# on CPA & KPA security of $\boxplus$-Feistel

I am interested to identify the effect of replacing $$\oplus$$ with $$\boxplus$$ on basic balanced Feistel structure over $$r$$-rounds. Given;

$$F_\boxplus[L,R]= [S,T] = [R,L \boxplus f(R)]$$ where $$f$$ is PRF

$$[L,R] \in \left\{0,1\right\} ^{n}$$

Q1 . In term of CPA and KPA security, does $$\boxplus$$ replacement add security over 3 rounds, with proof?

Q2 . If $$\boxplus$$-Feistel structure have better security bounds that $$\oplus$$-Feistel, why do not we see it common?

• I'm assuming $\oplus$ denotes bitwise XOR here, but what's $\boxplus$? – Ilmari Karonen Nov 2 '18 at 11:28
• @IlmariKaronen I would assume it to mean addition (modulo 2^(blocksize /2)) – SEJPM Nov 2 '18 at 11:49

In term of CPA and KPA security, does $$\boxplus$$ replacement add security over 3 rounds, with proof?
No.
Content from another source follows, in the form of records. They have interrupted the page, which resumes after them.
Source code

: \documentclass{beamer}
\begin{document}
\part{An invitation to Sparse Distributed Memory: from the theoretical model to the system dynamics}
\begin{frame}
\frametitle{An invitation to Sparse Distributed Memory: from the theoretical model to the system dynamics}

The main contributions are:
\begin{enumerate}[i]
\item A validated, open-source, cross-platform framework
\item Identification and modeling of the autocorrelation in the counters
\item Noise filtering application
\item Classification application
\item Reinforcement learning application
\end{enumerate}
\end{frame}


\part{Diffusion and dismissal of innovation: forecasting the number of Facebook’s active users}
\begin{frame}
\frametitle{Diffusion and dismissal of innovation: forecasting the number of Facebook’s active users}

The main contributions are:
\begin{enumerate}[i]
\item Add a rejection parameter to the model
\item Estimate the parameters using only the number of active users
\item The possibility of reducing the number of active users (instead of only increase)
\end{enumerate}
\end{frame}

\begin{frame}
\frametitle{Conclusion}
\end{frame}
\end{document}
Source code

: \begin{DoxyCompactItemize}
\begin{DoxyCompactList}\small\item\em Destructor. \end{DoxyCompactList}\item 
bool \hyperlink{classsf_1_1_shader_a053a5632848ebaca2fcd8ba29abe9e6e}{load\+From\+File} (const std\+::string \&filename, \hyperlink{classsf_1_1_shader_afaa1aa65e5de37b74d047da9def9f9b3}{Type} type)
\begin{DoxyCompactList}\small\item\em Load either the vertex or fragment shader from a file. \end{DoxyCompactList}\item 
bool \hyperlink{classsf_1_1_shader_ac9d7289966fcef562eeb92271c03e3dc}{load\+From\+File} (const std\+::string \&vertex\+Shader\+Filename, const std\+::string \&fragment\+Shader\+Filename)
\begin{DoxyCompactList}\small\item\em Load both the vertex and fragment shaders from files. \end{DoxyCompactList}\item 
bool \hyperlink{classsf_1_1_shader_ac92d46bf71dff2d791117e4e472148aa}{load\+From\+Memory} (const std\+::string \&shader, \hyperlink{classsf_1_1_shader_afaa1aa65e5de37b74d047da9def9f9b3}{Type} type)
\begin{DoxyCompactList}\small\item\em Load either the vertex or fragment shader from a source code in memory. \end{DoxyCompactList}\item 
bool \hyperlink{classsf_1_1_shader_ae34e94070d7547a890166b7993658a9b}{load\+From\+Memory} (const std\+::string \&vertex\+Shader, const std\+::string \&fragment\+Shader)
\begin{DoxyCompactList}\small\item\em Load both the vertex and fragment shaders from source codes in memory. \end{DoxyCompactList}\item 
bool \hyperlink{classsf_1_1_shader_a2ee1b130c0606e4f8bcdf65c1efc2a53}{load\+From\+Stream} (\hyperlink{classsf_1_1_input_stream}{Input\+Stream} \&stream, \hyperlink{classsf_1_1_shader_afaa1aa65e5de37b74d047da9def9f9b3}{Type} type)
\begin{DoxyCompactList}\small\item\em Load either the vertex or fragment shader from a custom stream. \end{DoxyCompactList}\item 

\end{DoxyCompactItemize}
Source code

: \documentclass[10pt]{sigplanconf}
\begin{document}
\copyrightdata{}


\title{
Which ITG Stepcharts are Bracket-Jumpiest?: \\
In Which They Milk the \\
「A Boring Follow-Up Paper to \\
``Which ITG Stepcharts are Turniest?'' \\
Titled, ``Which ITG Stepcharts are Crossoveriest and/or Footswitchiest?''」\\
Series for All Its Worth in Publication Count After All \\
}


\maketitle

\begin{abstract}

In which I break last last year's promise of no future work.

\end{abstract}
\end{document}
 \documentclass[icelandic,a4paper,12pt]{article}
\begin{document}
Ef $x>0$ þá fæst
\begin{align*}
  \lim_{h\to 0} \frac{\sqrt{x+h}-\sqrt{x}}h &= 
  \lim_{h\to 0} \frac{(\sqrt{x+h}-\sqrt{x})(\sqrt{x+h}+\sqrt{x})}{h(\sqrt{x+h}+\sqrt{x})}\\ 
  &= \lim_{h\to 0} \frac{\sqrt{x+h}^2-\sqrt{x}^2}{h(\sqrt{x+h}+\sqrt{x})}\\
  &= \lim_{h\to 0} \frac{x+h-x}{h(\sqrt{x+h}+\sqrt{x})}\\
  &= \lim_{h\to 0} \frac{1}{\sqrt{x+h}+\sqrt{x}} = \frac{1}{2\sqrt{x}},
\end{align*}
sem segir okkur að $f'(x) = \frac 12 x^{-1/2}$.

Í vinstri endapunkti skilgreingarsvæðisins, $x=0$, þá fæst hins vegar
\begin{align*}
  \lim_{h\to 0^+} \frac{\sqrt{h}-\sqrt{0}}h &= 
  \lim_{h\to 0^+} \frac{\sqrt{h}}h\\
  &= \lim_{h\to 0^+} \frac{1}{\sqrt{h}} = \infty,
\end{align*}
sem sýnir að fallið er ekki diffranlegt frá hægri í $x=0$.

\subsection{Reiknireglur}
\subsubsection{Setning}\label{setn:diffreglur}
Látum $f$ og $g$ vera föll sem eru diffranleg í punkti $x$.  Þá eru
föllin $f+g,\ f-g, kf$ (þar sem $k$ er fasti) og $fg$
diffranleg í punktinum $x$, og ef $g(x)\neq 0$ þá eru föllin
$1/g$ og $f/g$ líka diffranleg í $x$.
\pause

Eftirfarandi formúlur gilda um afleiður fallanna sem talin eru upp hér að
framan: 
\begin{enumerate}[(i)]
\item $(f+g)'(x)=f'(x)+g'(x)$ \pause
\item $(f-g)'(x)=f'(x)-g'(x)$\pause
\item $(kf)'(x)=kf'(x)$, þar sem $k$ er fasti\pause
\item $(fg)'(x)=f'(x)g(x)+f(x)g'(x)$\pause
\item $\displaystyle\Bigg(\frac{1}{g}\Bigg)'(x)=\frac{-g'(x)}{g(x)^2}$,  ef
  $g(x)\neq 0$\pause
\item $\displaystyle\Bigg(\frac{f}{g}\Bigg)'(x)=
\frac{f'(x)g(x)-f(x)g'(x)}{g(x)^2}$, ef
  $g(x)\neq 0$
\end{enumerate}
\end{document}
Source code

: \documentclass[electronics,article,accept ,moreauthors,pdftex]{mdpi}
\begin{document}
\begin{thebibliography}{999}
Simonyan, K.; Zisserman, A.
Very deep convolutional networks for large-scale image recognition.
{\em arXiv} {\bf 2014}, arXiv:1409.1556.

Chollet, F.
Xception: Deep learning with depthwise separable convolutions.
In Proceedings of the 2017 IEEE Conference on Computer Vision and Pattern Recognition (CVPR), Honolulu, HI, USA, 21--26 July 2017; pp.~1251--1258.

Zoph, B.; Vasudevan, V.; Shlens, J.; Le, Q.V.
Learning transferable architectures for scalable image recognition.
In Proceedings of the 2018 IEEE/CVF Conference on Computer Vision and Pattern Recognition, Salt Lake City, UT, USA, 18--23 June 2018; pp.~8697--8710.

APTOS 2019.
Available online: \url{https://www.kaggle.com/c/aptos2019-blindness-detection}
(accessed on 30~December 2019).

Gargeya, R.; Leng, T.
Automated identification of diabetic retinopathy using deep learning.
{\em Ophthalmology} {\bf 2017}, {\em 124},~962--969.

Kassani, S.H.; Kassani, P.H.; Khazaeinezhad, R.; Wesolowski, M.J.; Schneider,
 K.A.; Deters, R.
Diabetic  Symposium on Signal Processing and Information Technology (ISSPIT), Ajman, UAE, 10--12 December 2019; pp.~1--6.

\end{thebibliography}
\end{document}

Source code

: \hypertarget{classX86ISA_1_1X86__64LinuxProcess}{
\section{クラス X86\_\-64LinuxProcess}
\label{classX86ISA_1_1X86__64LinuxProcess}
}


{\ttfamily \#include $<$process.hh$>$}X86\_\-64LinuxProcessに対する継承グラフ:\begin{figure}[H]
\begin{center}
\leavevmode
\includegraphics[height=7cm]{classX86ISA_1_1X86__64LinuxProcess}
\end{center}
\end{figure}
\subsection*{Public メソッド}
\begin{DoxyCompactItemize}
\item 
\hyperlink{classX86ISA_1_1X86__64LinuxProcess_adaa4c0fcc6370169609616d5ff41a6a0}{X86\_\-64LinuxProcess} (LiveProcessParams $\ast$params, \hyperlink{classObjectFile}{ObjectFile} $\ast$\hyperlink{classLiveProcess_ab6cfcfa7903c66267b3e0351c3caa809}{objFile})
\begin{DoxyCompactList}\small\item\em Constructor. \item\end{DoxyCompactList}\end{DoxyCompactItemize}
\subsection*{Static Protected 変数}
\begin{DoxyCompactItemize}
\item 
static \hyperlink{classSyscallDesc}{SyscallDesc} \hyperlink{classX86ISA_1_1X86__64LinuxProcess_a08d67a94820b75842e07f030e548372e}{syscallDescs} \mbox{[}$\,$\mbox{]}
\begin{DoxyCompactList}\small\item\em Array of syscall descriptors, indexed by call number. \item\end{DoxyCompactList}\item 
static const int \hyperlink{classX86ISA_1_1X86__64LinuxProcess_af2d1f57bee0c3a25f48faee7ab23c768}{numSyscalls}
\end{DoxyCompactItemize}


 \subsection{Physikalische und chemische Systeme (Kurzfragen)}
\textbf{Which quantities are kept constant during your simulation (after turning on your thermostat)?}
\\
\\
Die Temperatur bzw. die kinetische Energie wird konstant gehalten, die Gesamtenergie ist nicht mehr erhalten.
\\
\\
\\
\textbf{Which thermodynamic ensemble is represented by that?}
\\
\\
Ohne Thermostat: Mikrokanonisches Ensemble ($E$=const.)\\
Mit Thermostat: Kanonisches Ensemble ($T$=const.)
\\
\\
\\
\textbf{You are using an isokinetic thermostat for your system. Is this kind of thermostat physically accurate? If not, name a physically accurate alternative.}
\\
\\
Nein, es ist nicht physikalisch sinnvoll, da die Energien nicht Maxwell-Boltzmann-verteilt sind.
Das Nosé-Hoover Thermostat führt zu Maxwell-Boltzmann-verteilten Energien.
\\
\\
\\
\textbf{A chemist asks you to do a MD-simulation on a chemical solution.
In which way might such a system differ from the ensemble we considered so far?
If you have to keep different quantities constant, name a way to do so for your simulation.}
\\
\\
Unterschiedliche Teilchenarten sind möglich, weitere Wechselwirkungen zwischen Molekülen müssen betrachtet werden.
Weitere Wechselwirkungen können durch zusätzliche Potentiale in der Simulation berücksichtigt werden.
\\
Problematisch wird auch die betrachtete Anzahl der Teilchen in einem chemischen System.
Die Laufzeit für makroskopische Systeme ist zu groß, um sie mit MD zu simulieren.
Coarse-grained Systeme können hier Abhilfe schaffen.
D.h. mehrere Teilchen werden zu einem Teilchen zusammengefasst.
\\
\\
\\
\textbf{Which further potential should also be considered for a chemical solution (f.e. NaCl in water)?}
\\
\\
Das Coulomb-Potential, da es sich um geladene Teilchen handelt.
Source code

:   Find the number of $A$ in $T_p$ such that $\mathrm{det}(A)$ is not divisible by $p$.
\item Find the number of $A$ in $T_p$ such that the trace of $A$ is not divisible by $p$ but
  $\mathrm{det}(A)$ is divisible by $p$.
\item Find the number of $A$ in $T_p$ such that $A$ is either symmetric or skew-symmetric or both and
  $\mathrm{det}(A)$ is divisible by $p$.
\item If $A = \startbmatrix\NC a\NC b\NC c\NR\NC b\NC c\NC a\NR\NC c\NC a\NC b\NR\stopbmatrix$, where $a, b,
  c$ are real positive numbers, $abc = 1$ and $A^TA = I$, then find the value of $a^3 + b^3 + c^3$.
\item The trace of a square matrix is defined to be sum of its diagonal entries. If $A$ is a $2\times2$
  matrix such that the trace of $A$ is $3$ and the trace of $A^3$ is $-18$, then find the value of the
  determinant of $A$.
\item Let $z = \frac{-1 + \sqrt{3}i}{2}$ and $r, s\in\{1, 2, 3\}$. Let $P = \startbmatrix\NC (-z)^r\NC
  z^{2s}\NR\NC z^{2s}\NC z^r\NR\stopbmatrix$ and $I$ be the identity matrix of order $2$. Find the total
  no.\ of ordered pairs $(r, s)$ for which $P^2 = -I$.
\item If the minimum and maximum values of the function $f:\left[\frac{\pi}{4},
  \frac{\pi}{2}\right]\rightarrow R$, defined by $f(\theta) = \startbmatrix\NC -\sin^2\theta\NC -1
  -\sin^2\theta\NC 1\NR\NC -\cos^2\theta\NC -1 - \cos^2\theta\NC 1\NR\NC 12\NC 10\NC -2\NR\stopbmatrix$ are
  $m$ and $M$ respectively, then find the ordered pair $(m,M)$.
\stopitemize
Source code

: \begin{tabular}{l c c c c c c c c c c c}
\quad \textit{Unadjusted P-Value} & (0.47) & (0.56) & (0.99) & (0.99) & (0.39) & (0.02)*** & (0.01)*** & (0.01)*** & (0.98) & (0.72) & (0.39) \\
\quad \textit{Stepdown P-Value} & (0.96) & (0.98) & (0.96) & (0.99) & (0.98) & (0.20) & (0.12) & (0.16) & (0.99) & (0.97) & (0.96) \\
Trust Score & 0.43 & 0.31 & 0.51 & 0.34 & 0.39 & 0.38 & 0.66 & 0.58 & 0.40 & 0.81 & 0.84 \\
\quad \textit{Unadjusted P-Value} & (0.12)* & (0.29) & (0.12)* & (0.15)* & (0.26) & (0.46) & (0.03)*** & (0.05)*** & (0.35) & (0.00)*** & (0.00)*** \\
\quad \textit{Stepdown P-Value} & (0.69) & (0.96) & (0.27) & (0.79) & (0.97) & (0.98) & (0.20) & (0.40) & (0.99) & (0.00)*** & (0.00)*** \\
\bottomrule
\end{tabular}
There's nothing special about $$\oplus$$ in the Feistel struture. In fact any group operation $$\boxplus$$ over $$\{0,1\}^n$$ will do just fine. The main point of these random functions is to "blind" the previous rounds' other halves and for that a group operation is sufficient.
In fact Maurer and Pietrzak proved the more general security bounds for the Feistel construction beyond 4 rounds using an arbitrary group operation $$\oplus$$.
If $$\boxplus$$-Feistel structure have better security bounds that $$\oplus$$-Feistel, why do not we see it common?